I'm back in my parents car the night we crashed. I'm not actually there, I know that. I know it's just another vision within a dream. It's almost perfectly where I left off last time, but my mind gives me the pleasure of reliving the part where we crash, and I hear my family's screams. My eyes are fluttering as the car door swings open, and a pair of hands yank me out of the car.
I yelp as I'm violently pulled off my mother's lap, forced out of the car, and dragged away from it by my arm. I look up, and with a grimace on her face, is Annabel. She's muttering to herself, and I'm telling her she's hurting me because she's pulling so hard, but she's ignoring me and I don't understand why or what the hell is going on. I tug against Annabel's force and stare back at the car as my mother begins stirring into consciousness in the back seat.
"You're hurting me!" I yell at Annabel as something black shoots past my eyeline. "Annabel, stop it! It hurts!"
"Be quiet!" she snaps.
Another dash of black shoots by. Then another few. Then a white light.
"Annabel, stop!" a voice calls behind us.
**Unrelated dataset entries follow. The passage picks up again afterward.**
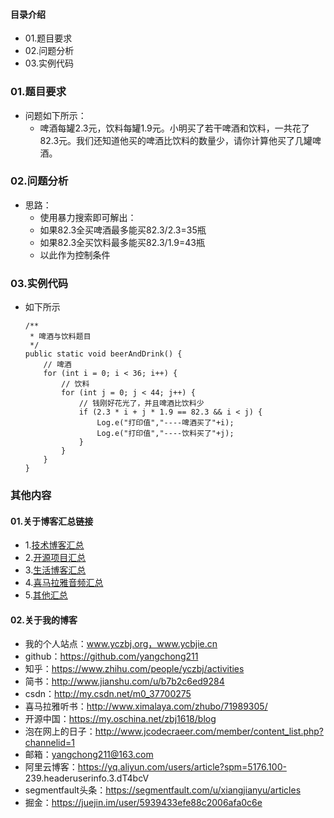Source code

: #### 目录介绍
- 01.题目要求
- 02.问题分析
- 03.实例代码



### 01.题目要求
- 问题如下所示：
    - 啤酒每罐2.3元，饮料每罐1.9元。小明买了若干啤酒和饮料，一共花了82.3元。我们还知道他买的啤酒比饮料的数量少，请你计算他买了几罐啤酒。


### 02.问题分析
- 思路：
    - 使用暴力搜索即可解出：
    - 如果82.3全买啤酒最多能买82.3/2.3=35瓶
    - 如果82.3全买饮料最多能买82.3/1.9=43瓶
    - 以此作为控制条件


### 03.实例代码
- 如下所示
    ```
    /**
     * 啤酒与饮料题目
     */
    public static void beerAndDrink() {
        // 啤酒
        for (int i = 0; i < 36; i++) {
            // 饮料
            for (int j = 0; j < 44; j++) {
                // 钱刚好花光了，并且啤酒比饮料少
                if (2.3 * i + j * 1.9 == 82.3 && i < j) {
                    Log.e("打印值","----啤酒买了"+i);
                    Log.e("打印值","----饮料买了"+j);
                }
            }
        }
    }
    ```




### 其他内容
#### 01.关于博客汇总链接
- 1.[技术博客汇总](https://www.jianshu.com/p/614cb839182c)
- 2.[开源项目汇总](https://blog.csdn.net/m0_37700275/article/details/80863574)
- 3.[生活博客汇总](https://blog.csdn.net/m0_37700275/article/details/79832978)
- 4.[喜马拉雅音频汇总](https://www.jianshu.com/p/f665de16d1eb)
- 5.[其他汇总](https://www.jianshu.com/p/53017c3fc75d)



#### 02.关于我的博客
- 我的个人站点：www.yczbj.org，www.ycbjie.cn
- github：https://github.com/yangchong211
- 知乎：https://www.zhihu.com/people/yczbj/activities
- 简书：http://www.jianshu.com/u/b7b2c6ed9284
- csdn：http://my.csdn.net/m0_37700275
- 喜马拉雅听书：http://www.ximalaya.com/zhubo/71989305/
- 开源中国：https://my.oschina.net/zbj1618/blog
- 泡在网上的日子：http://www.jcodecraeer.com/member/content_list.php?channelid=1
- 邮箱：yangchong211@163.com
- 阿里云博客：https://yq.aliyun.com/users/article?spm=5176.100- 239.headeruserinfo.3.dT4bcV
- segmentfault头条：https://segmentfault.com/u/xiangjianyu/articles
- 掘金：https://juejin.im/user/5939433efe88c2006afa0c6e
Annabel spins around as I do, and standing beside my family's wrecked car is my mother, alongside the unknown man who was sitting in the car's passenger seat. I can't see my dad from the angle we're standing, but I know from past visions that he's dead in the front seat. My mother is visibly shaking with tears streaming from her eyes, while the stranger stands with a measured expression on his face, and his hand stretched out in front of him.
"Annabel," he says in a perfectly even tone, and despite us being a good distance away from them now, I hear every word clearly. "We can figure this out, okay? C'mon."
My attention doesn't linger on the stranger for long though because surrounding him and my mother like moss is a mass of dark spots. There are some white lights, but they're laughably outnumbered. The whiteness is growing, but so is the darkness.
"You don't get it!" Annabel shouts. "The others did! Why can't you? I'm doing this for us! For Felix!"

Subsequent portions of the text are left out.